• **Task requirements**:
Where a line contains the word "label", copy that line from the records below.

• **Task input**:
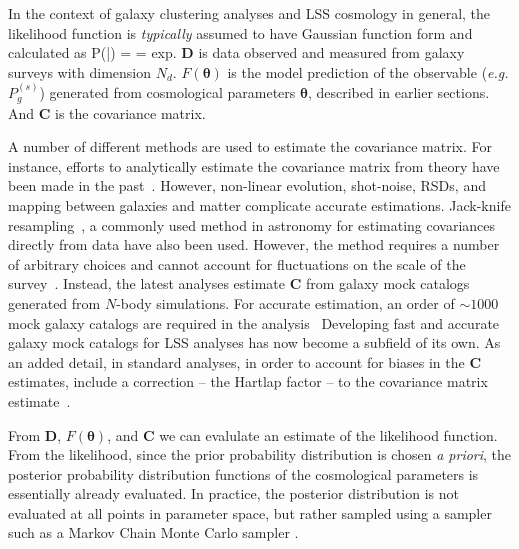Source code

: In the context of galaxy clustering analyses and LSS cosmology in general, the likelihood 
function is {\em typically} assumed to have Gaussian function form and calculated as 
\beq \label{eq:likelihood}
P(|\bm{\theta}) =  = \; {\rm exp}.
\eeq
$\bm{D}$ is data observed and measured from galaxy surveys with dimension $N_d$. 
$F(\bm{\theta})$ is the model prediction of the observable (\emph{e.g.} 
$P_g^{(s)}$) generated from cosmological parameters $\bm{\theta}$, described in 
earlier sections. And $\bm{C}$ is the covariance matrix. 

A number of different methods are used to estimate the covariance matrix. For instance, 
efforts to analytically estimate the covariance matrix from theory have been made in 
the past~\citep{Hamilton:2006aa, Pope:2008aa, dePutter:2012aa}. However, 
non-linear evolution, shot-noise, RSDs, and mapping between galaxies and matter
complicate accurate estimations. Jack-knife resampling~\citep{Shao:1995aa}, 
a commonly used method in astronomy for estimating covariances directly from data 
have also been used. However, the method requires a number of arbitrary choices 
and cannot account for fluctuations on the scale of the survey~\citep{Norberg:2009aa}.
Instead, the latest analyses estimate $\bm{C}$ from galaxy mock catalogs generated 
from $N$-body simulations. For accurate estimation, an order of $\sim 1000$ mock
galaxy catalogs are required in the analysis~\citep{Scoccimarro:2002aa, McBridge:2011aa, 
Anderson:2012aa, Manera:2013aa, Rodriguez-Torres:2015aa, Kitaura:2016aa, Beutler:2016aa}
Developing fast and accurate galaxy mock catalogs for LSS analyses has now become a 
subfield of its own. As an added detail, in standard analyses, in order to 
account for biases in the $\bm{C}$ estimates, include a correction -- the Hartlap factor -- 
to the covariance matrix estimate~\citep{hartlap2007}.

From $\bm{D}$, $F(\bm{\theta})$, and $\bm{C}$ we can evalulate an estimate of the 
likelihood function. From the likelihood,
since the prior probability distribution is chosen {\em a priori}, the posterior 
probability distribution functions of the cosmological parameters is essentially already 
evaluated. In practice, the posterior distribution is not evaluated at all points in 
parameter space, but rather sampled using a sampler such as a Markov Chain Monte 
Carlo sampler \citep[\emph{e.g.} $\mathtt{emcee}$][]{emcee}.

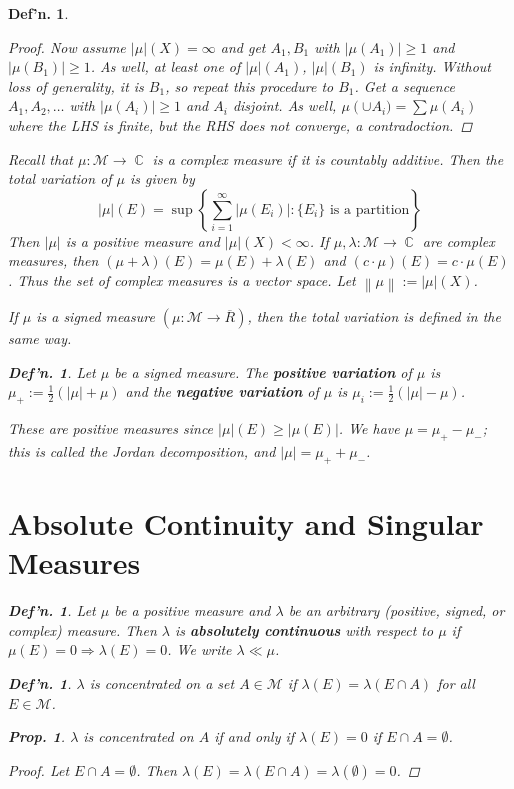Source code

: \documentclass[12pt, a4paper]{book}
\DeclareMathOperator{\C}{\mathbb{C}}
\newcommand{\norm}[1]{\left\lVert#1\right\rVert} %
\newtheorem{definition}[theorem]{Def'n.}
\newtheorem{proposition}[theorem]{Prop.}
\theoremstyle{nonumberplain}
\newtheorem{proof}{Proof}
\begin{document}
\begin{definition}
\begin{proof}
    Now assume $|\mu|(X)=\infty$ and get $A_1,B_1$ with $|\mu(A_1)|\geq 1$ and $|\mu(B_1)|\geq 1$.
    As well, at least one of $|\mu|(A_1)$, $|\mu|(B_1)$ is infinity.
    Without loss of generality, it is $B_1$, so repeat this procedure to $B_1$.
    Get a sequence $A_1,A_2,\ldots$ with $|\mu(A_i)|\geq 1$ and $A_i$ disjoint.
    As well, $\mu\left(\cup A_i)=\sum \mu(A_i)$ where the LHS is finite, but the RHS does not converge, a contradoction.
\end{proof}
Recall that $\mu:\mathcal{M}\to\C$ is a complex measure if it is countably additive.
Then the total variation of $\mu$ is given by
\[|\mu|(E)=\sup\left\{\sum\limits_{i=1}^\infty|\mu(E_i)|:\{E_i\}\text{ is a partition}\right\}\]
Then $|\mu|$ is a positive measure and $|\mu|(X)<\infty$.
If $\mu,\lambda:\mathcal{M}\to\C$ are complex measures, then $(\mu+\lambda)(E)=\mu(E)+\lambda(E)$ and $(c\cdot\mu)(E)=c\cdot\mu(E)$.
Thus the set of complex measures is a vector space.
Let $\norm{\mu}:=|\mu|(X)$.

If $\mu$ is a signed measure $(\mu:\mathcal{M}\to\overline{R})$, then the total variation is defined in the same way.
\begin{definition}
    Let $\mu$ be a signed measure.
    The \textbf{positive variation} of $\mu$ is $\mu_+:=\frac{1}{2}(|\mu|+\mu)$ and the \textbf{negative variation} of $\mu$ is $\mu_i:=\frac{1}{2}(|\mu|-\mu)$.
\end{definition}
These are positive measures since $|\mu|(E)\geq|\mu(E)|$.
We have $\mu=\mu_+-\mu_-$; this is called the Jordan decomposition, and $|\mu|=\mu_++\mu_-$.
\section{Absolute Continuity and Singular Measures}
\begin{definition}
    Let $\mu$ be a positive measure and $\lambda$ be an arbitrary (positive, signed, or complex) measure.
    Then $\lambda$ is \textbf{absolutely continuous} with respect to $\mu$ if $\mu(E)=0\Rightarrow\lambda(E)=0$.
    We write $\lambda\ll\mu$.
\end{definition}
\begin{definition}
    $\lambda$ is concentrated on a set $A\in\mathcal{M}$ if $\lambda(E)=\lambda(E\cap A)$ for all $E\in\mathcal{M}$.
\end{definition}
\begin{proposition}
    $\lambda$ is concentrated on $A$ if and only if $\lambda(E)=0$ if $E\cap A=\emptyset$.
\end{proposition}
\begin{proof}
    Let $E\cap A=\emptyset$.
    Then $\lambda(E)=\lambda(E\cap A)=\lambda(\emptyset)=0$.


\end{proof}
\end{definition}
\end{document}
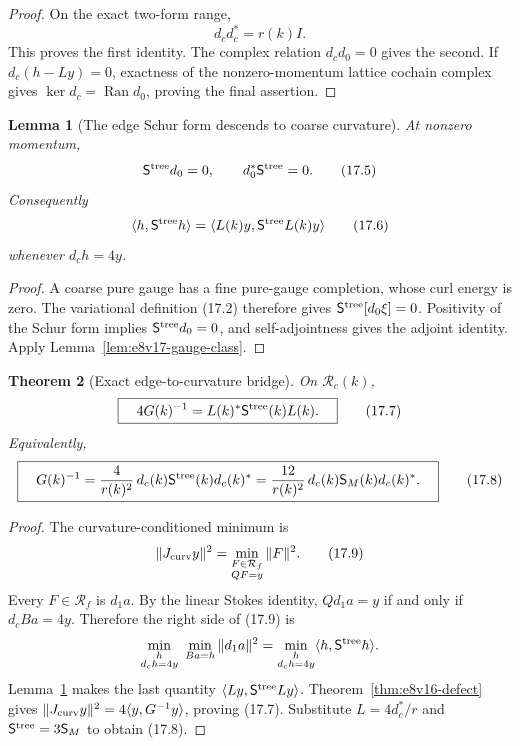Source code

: \documentclass[11pt,oneside]{book}
\newtheorem{theorem}{Theorem}[chapter]
\newtheorem{lemma}[theorem]{Lemma}
\theoremstyle{definition}
\theoremstyle{remark}
\begin{document}
\begin{proof}
On the exact two-form range,
\[
 d_cd_c^*=r(k)I.
\]
This proves the first identity.  The complex relation
\(d_cd_0=0\) gives the second.  If \(d_c(h-Ly)=0\), exactness of the
nonzero-momentum lattice cochain complex gives
\(\ker d_c=\operatorname{Ran}d_0\), proving the final assertion.
\end{proof}

\begin{lemma}[The edge Schur form descends to coarse curvature]
\label{lem:e8v17-ward}
At nonzero momentum,
\[
 \mathsf S^{\rm tree}d_0=0,\qquad
 d_0^*\mathsf S^{\rm tree}=0.                       \tag{17.5}
\]
Consequently
\[
 \langle h,\mathsf S^{\rm tree}h\rangle
 =\langle L(k)y,\mathsf S^{\rm tree}L(k)y\rangle    \tag{17.6}
\]
whenever \(d_ch=4y\).
\end{lemma}

\begin{proof}
A coarse pure gauge has a fine pure-gauge completion, whose curl
energy is zero.  The variational definition (17.2) therefore gives
\(\mathsf S^{\rm tree}[d_0\xi]=0\).  Positivity of the Schur form
implies \(\mathsf S^{\rm tree}d_0=0\), and self-adjointness gives the
adjoint identity.  Apply Lemma~\ref{lem:e8v17-gauge-class}.
\end{proof}

\begin{theorem}[Exact edge-to-curvature bridge]
\label{thm:e8v17-bridge}
On \(\mathcal R_c(k)\),
\[
\boxed{\quad
 4G(k)^{-1}
 =L(k)^*\mathsf S^{\rm tree}(k)L(k).
\quad}                                             \tag{17.7}
\]
Equivalently,
\[
\boxed{\quad
 G(k)^{-1}
 =\frac4{r(k)^2}\,
 d_c(k)\mathsf S^{\rm tree}(k)d_c(k)^*
 =\frac{12}{r(k)^2}\,
 d_c(k)\mathsf S_M(k)d_c(k)^*.
\quad}                                             \tag{17.8}
\]
\end{theorem}

\begin{proof}
The curvature-conditioned minimum is
\[
 \|J_{\rm curv}y\|^2
 =\min_{\substack{F\in\mathcal R_f\\QF=y}}\|F\|^2. \tag{17.9}
\]
Every \(F\in\mathcal R_f\) is \(d_1a\).  By the linear Stokes identity,
\(Qd_1a=y\) if and only if \(d_cBa=4y\).  Therefore the right side of
(17.9) is
\[
 \min_{\substack{h\\d_ch=4y}}\ \min_{Ba=h}\|d_1a\|^2
 =\min_{\substack{h\\d_ch=4y}}
       \langle h,\mathsf S^{\rm tree}h\rangle.
\]
Lemma~\ref{lem:e8v17-ward} makes the last quantity
\(\langle Ly,\mathsf S^{\rm tree}Ly\rangle\).
Theorem~\ref{thm:e8v16-defect} gives
\(\|J_{\rm curv}y\|^2=4\langle y,G^{-1}y\rangle\),
proving (17.7).  Substitute \(L=4d_c^*/r\) and
\(\mathsf S^{\rm tree}=3\mathsf S_M\) to obtain (17.8).
\end{proof}
\end{document}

• **Response for this exercise**:
\beq \label{eq:likelihood}
\label{lem:e8v17-ward}
\label{thm:e8v17-bridge}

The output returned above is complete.